On Spider, as shown in Table 1, we outperform all baseline models, including GPT-4. While we are 0.3 pts higher than GPT-4 in terms of execution performance, we far surpass GPT-4 in terms of matching performance, achieving 30 pts lift. Numbers Station’s high performance indicates our model’s ability to pick up on preferred query formats and patterns from the logs (e.g. using BETWEEN versus two OR conditions).

Table 1: Performance comparison across models on the Spider validation set. We use Spider exact match accuracy and Spider execution accuracy as implemented in Picard.

On the DBT benchmark (Table 2), our model outperforms all baseline models. In particular, we outperform the Spider fine-tuned T5 model by over 39 pts of PCM F1, indicating the T5 model is dramatically overfit to the Spider data.

Table 2: Performance comparison across models on our DBT benchmark. We use exact match accuracy and PCM F1.

Numbers Station automatic data generation method is comparable to the expert labeled SQL queries and can be 2,000x cheaper.

We compare how the Numbers Station weak labeling method of generating training data using pretrained FMs compares to gold manually labeled data. In Table 3, we show the cost and performance of the baseline code FM without any customization, customization over weakly labeled logs, and customization over gold data. When we compare the cost of using FMs to generate data versus having SQL experts manually annotate queries, we are over 2,000 times cheaper and lose no execution accuracy.

Table 3: Cost and performance comparison of our un-customized model, our weakly labeled customized model, and our model customized over manually labeled data. Inference is done with manually labeled logs for the database being queries.


As user log data grows, Numbers Station’s models continue to learn from the logs.

A key benefit of customizing a generative model is its ability to be continuously updated via demonstrations retrieved in real time from company-wide data. We demonstrate how the Numbers Station’s SQL assistant continuously adapts to user log data even after being initially customized. We take our weakly labeled trained model and evaluate Spider performance retrieving weakly labeled logs as the log data increases.
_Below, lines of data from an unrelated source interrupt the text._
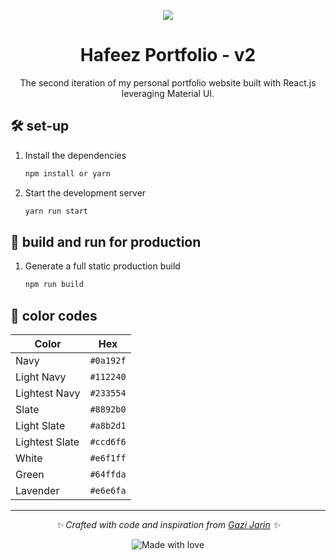 <p align="center">
  <img src="https://img.icons8.com/color/48/000000/magritte.png"/>
</p>
<h1 align="center">
  Hafeez Portfolio - v2
</h1>
<p align="center">
  The second iteration of my personal portfolio website built with React.js leveraging Material UI.
</p>

## 🛠 set-up

1. Install the dependencies

   ```sh
   npm install or yarn
   ```

2. Start the development server

   ```sh
   yarn run start
   ```

## 🚀 build and run for production

1. Generate a full static production build

   ```sh
   npm run build
   ```


## 🎨 color codes

| Color          | Hex       |
| -------------- | --------- |
| Navy           | `#0a192f` |
| Light Navy     | `#112240` |
| Lightest Navy  | `#233554` |
| Slate          | `#8892b0` |
| Light Slate    | `#a8b2d1` |
| Lightest Slate | `#ccd6f6` |
| White          | `#e6f1ff` |
| Green          | `#64ffda` |
| Lavender       | `#e6e6fa` |

---

<p align="center">
  <i>✨ Crafted with code and inspiration from <a href="https://github.com/gazijarin">Gazi Jarin</a> ✨</i>
</p>
<p align="center">
  <img src="https://img.shields.io/badge/Made%20with-%E2%9D%A4-ff69b4.svg" alt="Made with love">
</p>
When we have no log data for the relevant database, our platform generates a seed set of queries with a pretrained FM. As shown in Figure 2, from using no log data (zero demonstrations) to using 8 demonstrations of logs over the same database as the query, we see a 14 pts improvement in execution accuracy. Further, we are only 1.7 pts behind using manually labeled logs for inference in terms of execution accuracy.
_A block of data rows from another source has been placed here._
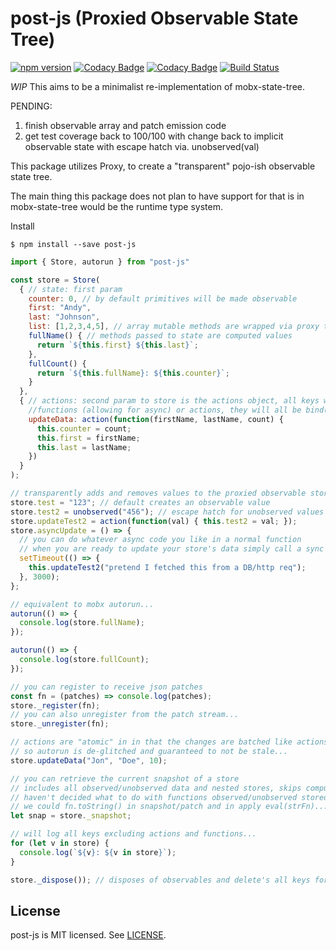 # post-js (Proxied Observable State Tree)
[![npm version](https://badge.fury.io/js/post-js.svg)](https://badge.fury.io/js/post-js)
[![Codacy Badge](https://api.codacy.com/project/badge/Grade/35f30cca20ad498f9da397cdb8e3c2bf)](https://www.codacy.com/app/andyrjohnson82/post-js?utm_source=github.com&amp;utm_medium=referral&amp;utm_content=andyrj/post-js&amp;utm_campaign=Badge_Grade)
[![Codacy Badge](https://api.codacy.com/project/badge/Coverage/35f30cca20ad498f9da397cdb8e3c2bf)](https://www.codacy.com/app/andyrjohnson82/post-js?utm_source=github.com&amp;utm_medium=referral&amp;utm_content=andyrj/post-js&amp;utm_campaign=Badge_Coverage)
[![Build Status](https://travis-ci.org/andyrj/post-js.svg?branch=master)](https://travis-ci.org/andyrj/post-js)

*WIP* This aims to be a minimalist re-implementation of mobx-state-tree.

PENDING:
1. finish observable array and patch emission code
2. get test coverage back to 100/100 with change back to implicit observable state with escape hatch via. unobserved(val) 

This package utilizes Proxy, to create a "transparent" pojo-ish observable state tree.

The main thing this package does not plan to have support for that is in mobx-state-tree would be the runtime type system.

Install
```
$ npm install --save post-js
```

```js
import { Store, autorun } from "post-js"

const store = Store(
  { // state: first param
    counter: 0, // by default primitives will be made observable
    first: "Andy",
    last: "Johnson",
    list: [1,2,3,4,5], // array mutable methods are wrapped via proxy to maintain observability...
    fullName() { // methods passed to state are computed values
      return `${this.first} ${this.last}`;
    },
    fullCount() {
      return `${this.fullName}: ${this.counter}`;
    }
  },
  { // actions: second param to store is the actions object, all keys will be either 
    //functions (allowing for async) or actions, they will all be bind(store), or action.context(store) automatically...
    updateData: action(function(firstName, lastName, count) {
      this.counter = count;
      this.first = firstName;
      this.last = lastName;
    })
  }
);

// transparently adds and removes values to the proxied observable store...
store.test = "123"; // default creates an observable value
store.test2 = unobserved("456"); // escape hatch for unobserved values
store.updateTest2 = action(function(val) { this.test2 = val; });
store.asyncUpdate = () => {
  // you can do whatever async code you like in a normal function
  // when you are ready to update your store's data simply call a sync action
  setTimeout(() => {
    this.updateTest2("pretend I fetched this from a DB/http req");
  }, 3000);
};

// equivalent to mobx autorun...
autorun(() => {
  console.log(store.fullName);
});

autorun(() => {
  console.log(store.fullCount);
});

// you can register to receive json patches
const fn = (patches) => console.log(patches);
store._register(fn);
// you can also unregister from the patch stream...
store._unregister(fn);

// actions are "atomic" in in that the changes are batched like actions in mobx...
// so autorun is de-glitched and guaranteed to not be stale...
store.updateData("Jon", "Doe", 10);

// you can retrieve the current snapshot of a store
// includes all observed/unobserved data and nested stores, skips computed/actions...
// haven't decided what to do with functions observed/unobserved stored in the tree...
// we could fn.toString() in snapshot/patch and in apply eval(strFn)...  but I'm hesitant to do so...
let snap = store._snapshot;

// will log all keys excluding actions and functions...
for (let v in store) {
  console.log(`${v}: ${v in store}`);
}

store._dispose()); // disposes of observables and delete's all keys for this store and all nested stores...

```

## License

post-js is MIT licensed. See [LICENSE](LICENSE.md).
Figure 2: Spider execution performance of the weakly labeled customized model as the company log data grows. As more logs are generated, we weakly label the query with a relevant text question and retrieve the most relevant logs to use as demonstrations during inference. If there are no logs for the database being queried, we generate a seed set of queries using a FM (left side). If there are logs for the query database, we retrieve from those (right side). The top dotted line shows the performance if we used manually labeled logs from the query database.

Conclusion

In this post, we explained how Numbers Station provides an effective platform for customizing small, text to SQL coding assistant FMs that can be deployed locally within an enterprise’s network. Our SQL coding assistants learn from company log data and help the analyst generate SQL more efficiently and easily. Numbers Station wants to bring FM technology to the data analyst beyond SQL generation. We explain the Numbers Station Data Transformation Assistant here and how we use pretrained FMs to help analysts automate data transformation tasks such as classification, cleaning, and extraction. If interested in learning more, please email info@numbersstation.ai.

[1] To ensure no true answer is leaked into the retrieval set for inference, we remove all retrieved examples that have the same text instruction or SQL query as the evaluation example.  For the pretrained FMs, we use the text to SQL prompting format from Rajkumar et. al.